We appreciate the comments from the reviewer. We now address the key points and questions:
W1. Only regression and only tabular data
We address the focus on regression and tabular data in Q1.
Q1. Given the generality of the question, why are we focusing on tabular data?
We chose tabular data for its simplicity in illustrating our framework, which can indeed be applied to any type of data, and also because it allows for a higher diversity of methods to treat the data and also for methods to build the assessors. For images, audio or text, for instance, almost every minimally effective technique is based on deep learning or is converted into a tabular representation through embeddings.
We chose regression because it can suffer from the problem of outliers in the base prediction, a phenomenon that does not occur in problems that are evaluated with a binary or discrete metric (correct/incorrect, safe/unsafe). In many other areas, such as machine translation, summarisation, readability, etc., metrics are quantitative, and regression problems were then more appropriate to explore these quantitative scenarios.
Q2. I don't understand what Figure 1 is intended to illustrate. On the picture there are "target assessor" and "proxy assessor" but the caption text doesn't clearly define these. It would be helpful to see an example that illustrates the notion of better that the authors appear to be aiming for? Also, when might this be true?

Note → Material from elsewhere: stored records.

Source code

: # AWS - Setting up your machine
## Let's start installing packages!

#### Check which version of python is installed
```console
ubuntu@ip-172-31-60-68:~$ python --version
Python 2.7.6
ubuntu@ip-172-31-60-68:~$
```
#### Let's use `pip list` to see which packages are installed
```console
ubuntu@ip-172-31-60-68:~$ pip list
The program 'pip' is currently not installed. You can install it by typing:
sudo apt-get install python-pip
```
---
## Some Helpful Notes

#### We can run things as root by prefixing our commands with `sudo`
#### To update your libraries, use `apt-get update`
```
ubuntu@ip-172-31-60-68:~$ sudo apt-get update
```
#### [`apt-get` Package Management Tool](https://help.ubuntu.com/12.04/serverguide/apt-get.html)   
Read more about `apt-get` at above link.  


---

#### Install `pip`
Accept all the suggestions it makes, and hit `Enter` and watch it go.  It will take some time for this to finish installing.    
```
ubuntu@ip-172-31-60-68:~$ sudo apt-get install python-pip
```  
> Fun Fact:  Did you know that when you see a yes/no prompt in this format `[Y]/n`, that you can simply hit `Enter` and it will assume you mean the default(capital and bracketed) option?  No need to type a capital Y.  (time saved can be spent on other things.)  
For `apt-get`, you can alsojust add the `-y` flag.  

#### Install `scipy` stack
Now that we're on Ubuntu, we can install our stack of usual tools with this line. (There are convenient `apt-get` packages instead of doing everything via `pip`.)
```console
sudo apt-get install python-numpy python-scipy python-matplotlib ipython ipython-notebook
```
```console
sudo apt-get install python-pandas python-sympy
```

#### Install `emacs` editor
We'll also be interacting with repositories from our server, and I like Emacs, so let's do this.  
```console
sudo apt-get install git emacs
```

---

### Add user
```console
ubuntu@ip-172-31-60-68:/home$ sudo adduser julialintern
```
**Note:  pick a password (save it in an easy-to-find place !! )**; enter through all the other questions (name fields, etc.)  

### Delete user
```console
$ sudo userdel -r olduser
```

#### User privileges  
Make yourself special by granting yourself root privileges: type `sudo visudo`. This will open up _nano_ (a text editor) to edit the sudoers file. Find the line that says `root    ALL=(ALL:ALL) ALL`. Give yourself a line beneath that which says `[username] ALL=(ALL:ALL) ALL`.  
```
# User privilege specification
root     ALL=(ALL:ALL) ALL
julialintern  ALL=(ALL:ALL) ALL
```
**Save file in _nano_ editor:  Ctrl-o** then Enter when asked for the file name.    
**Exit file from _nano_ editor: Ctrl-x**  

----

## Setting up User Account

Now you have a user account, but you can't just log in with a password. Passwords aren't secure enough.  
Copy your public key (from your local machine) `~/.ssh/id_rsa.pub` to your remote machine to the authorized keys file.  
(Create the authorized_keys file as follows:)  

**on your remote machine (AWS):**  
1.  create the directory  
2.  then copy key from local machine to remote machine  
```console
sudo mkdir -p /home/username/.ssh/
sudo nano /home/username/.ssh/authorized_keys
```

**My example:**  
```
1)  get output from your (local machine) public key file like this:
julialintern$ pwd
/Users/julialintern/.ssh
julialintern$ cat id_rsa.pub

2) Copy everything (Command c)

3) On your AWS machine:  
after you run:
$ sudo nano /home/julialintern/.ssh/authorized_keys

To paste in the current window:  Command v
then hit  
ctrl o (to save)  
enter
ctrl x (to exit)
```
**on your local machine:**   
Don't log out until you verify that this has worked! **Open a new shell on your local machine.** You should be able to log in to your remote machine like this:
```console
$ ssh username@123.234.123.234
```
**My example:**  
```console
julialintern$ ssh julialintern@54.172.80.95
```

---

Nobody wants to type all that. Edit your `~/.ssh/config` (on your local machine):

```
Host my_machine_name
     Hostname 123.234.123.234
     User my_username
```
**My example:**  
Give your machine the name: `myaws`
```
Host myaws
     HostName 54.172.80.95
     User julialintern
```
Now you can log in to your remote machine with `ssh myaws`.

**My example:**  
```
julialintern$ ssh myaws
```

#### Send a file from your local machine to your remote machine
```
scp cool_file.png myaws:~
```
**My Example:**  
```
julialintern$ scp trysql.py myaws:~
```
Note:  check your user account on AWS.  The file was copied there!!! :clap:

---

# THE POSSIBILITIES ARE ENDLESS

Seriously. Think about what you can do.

Fig. 1 shows a possible use case for this work. Assume we have an energy consumption prediction model that we want to assess (i.e., predict in advanced the squared error of the model predictions, so we can act in accordance ㅡfor example, by ignoring and using a more powerful, albeit more expensive, model or to alert the user that the following prediction has a very large error and should be taken with caution). The usual way of doing this is by building an external predictor, called assessor, that tries to predict the squared error (in the figure, that would be the “target assessor”). We propose using another assessor (that would be the “proxy assessor” in the figure) that, instead of predicting the squared error directly, predicts another metric (let’s say, the logistic error) and then applying a transformation.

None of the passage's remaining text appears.